The argument is stated precisely by the philosopher J.L. Schellenberg: a perfectly loving God would want personal relationship with all finite persons capable of it. A perfectly loving God would ensure that no one who is open to relationship with God is left without the means to enter into it. But many people who are open to such a relationship — who are genuinely seeking, genuinely willing, not resistant — remain without belief in God. Therefore, a perfectly loving God does not exist.

This argument is philosophically serious. Unlike some objections to theism, it does not rely on logical contradiction or empirical disconfirmation. It relies on an expectation about what a loving God’s behaviour would look like — and argues that the observed world does not match that expectation.

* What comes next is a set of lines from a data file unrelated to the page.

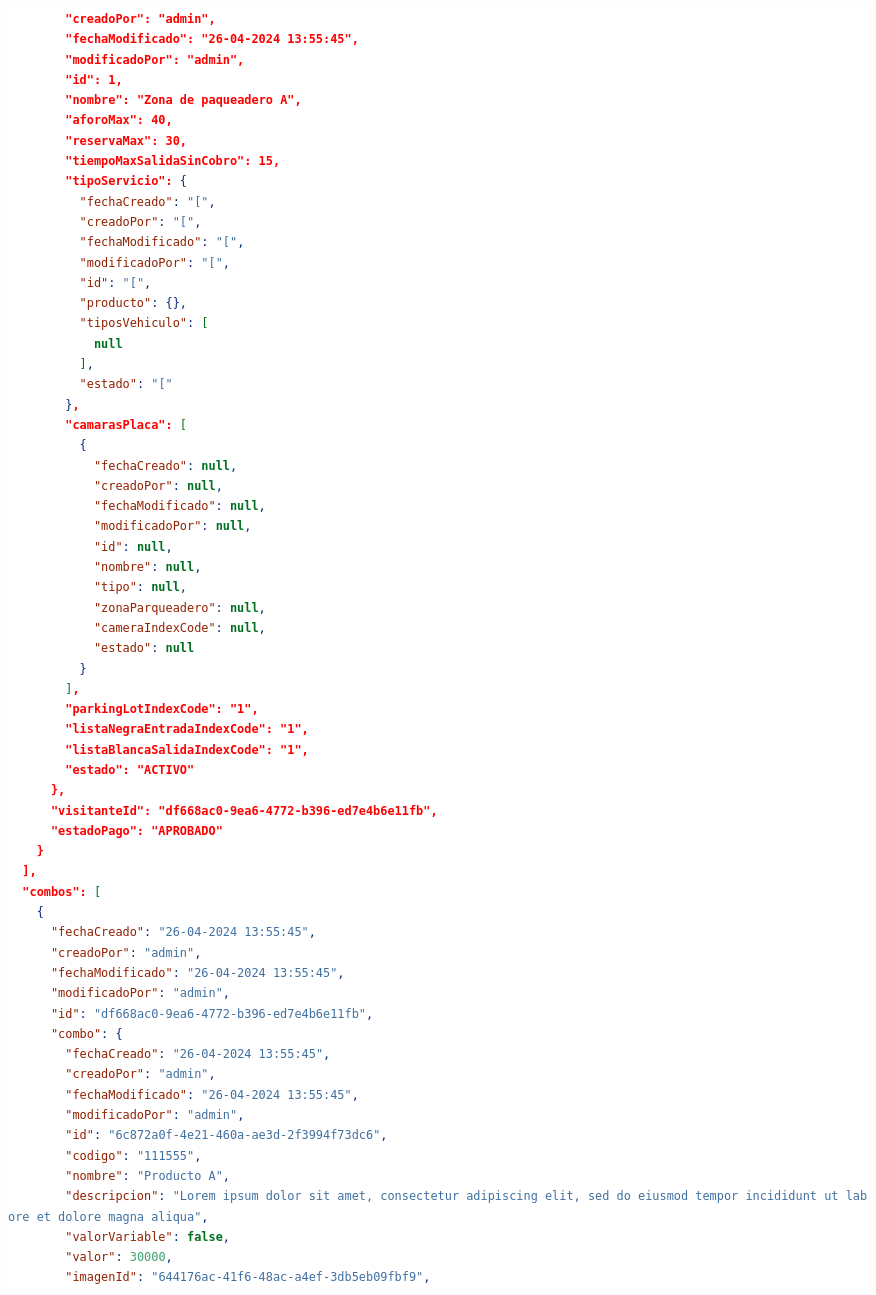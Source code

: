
 ```json
        "creadoPor": "admin",
        "fechaModificado": "26-04-2024 13:55:45",
        "modificadoPor": "admin",
        "id": 1,
        "nombre": "Zona de paqueadero A",
        "aforoMax": 40,
        "reservaMax": 30,
        "tiempoMaxSalidaSinCobro": 15,
        "tipoServicio": {
          "fechaCreado": "[",
          "creadoPor": "[",
          "fechaModificado": "[",
          "modificadoPor": "[",
          "id": "[",
          "producto": {},
          "tiposVehiculo": [
            null
          ],
          "estado": "["
        },
        "camarasPlaca": [
          {
            "fechaCreado": null,
            "creadoPor": null,
            "fechaModificado": null,
            "modificadoPor": null,
            "id": null,
            "nombre": null,
            "tipo": null,
            "zonaParqueadero": null,
            "cameraIndexCode": null,
            "estado": null
          }
        ],
        "parkingLotIndexCode": "1",
        "listaNegraEntradaIndexCode": "1",
        "listaBlancaSalidaIndexCode": "1",
        "estado": "ACTIVO"
      },
      "visitanteId": "df668ac0-9ea6-4772-b396-ed7e4b6e11fb",
      "estadoPago": "APROBADO"
    }
  ],
  "combos": [
    {
      "fechaCreado": "26-04-2024 13:55:45",
      "creadoPor": "admin",
      "fechaModificado": "26-04-2024 13:55:45",
      "modificadoPor": "admin",
      "id": "df668ac0-9ea6-4772-b396-ed7e4b6e11fb",
      "combo": {
        "fechaCreado": "26-04-2024 13:55:45",
        "creadoPor": "admin",
        "fechaModificado": "26-04-2024 13:55:45",
        "modificadoPor": "admin",
        "id": "6c872a0f-4e21-460a-ae3d-2f3994f73dc6",
        "codigo": "111555",
        "nombre": "Producto A",
        "descripcion": "Lorem ipsum dolor sit amet, consectetur adipiscing elit, sed do eiusmod tempor incididunt ut labore et dolore magna aliqua",
        "valorVariable": false,
        "valor": 30000,
        "imagenId": "644176ac-41f6-48ac-a4ef-3db5eb09fbf9",
```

The concept of divine love at stake

The argument assumes that divine love is analogous to human parental love — maximally solicitous, working to remove all obstacles to relationship, unwilling to remain hidden from someone who is looking. This analogy has genuine intuitive force. But it may not be the only or even the best model of what divine love looks like.

An alternative picture: the relationship God seeks is not the relationship of a needy parent who cannot bear the child’s absence, but the relationship of one who loves enough to preserve the conditions for genuine, freely chosen love. A God who made His existence unmistakably obvious — who removed all possibility of non-belief — would produce not genuine love but compelled acknowledgement. The hiddenness that makes genuine seeking necessary may be precisely what makes genuine finding meaningful.

The question of what “openness” to God actually requires

Schellenberg’s argument requires that some people are genuinely open to relationship with God and remain without it. But openness to relationship is not the same as intellectual willingness to accept God’s existence if sufficiently evidenced. Genuine openness to a personal relationship involves something more — a readiness of the whole person, not just the intellect, to enter into what that relationship would require.

This is not a demand for religious submission before belief. It is an observation that relationship with God, if it exists, is not a purely intellectual conclusion. It involves the whole of a person. And the conditions for that whole-person openness may be more complex and more individually varied than the argument assumes.

The Islamic tradition on hiddenness

The Islamic tradition has a specific answer to hiddenness: God is not hidden. “We are closer to him than his jugular vein.” (50:16). “Wherever you turn, there is the face of God.” (2:115). The tradition’s claim is that God is the most present reality — that the hiddenness experienced by the doubter is not God’s absence but the doubter’s inattention, shaped by the noise of immediate experience, social conditioning, and the human capacity for self-distraction.

This response will not satisfy the person who has genuinely sought and genuinely not found. The tradition acknowledges this experience — the night of the soul, the silence that feels like absence — and describes it not as refutation but as one of the textures of the spiritual life. Whether that description matches the reality is, ultimately, a question each person has to pursue in their own experience.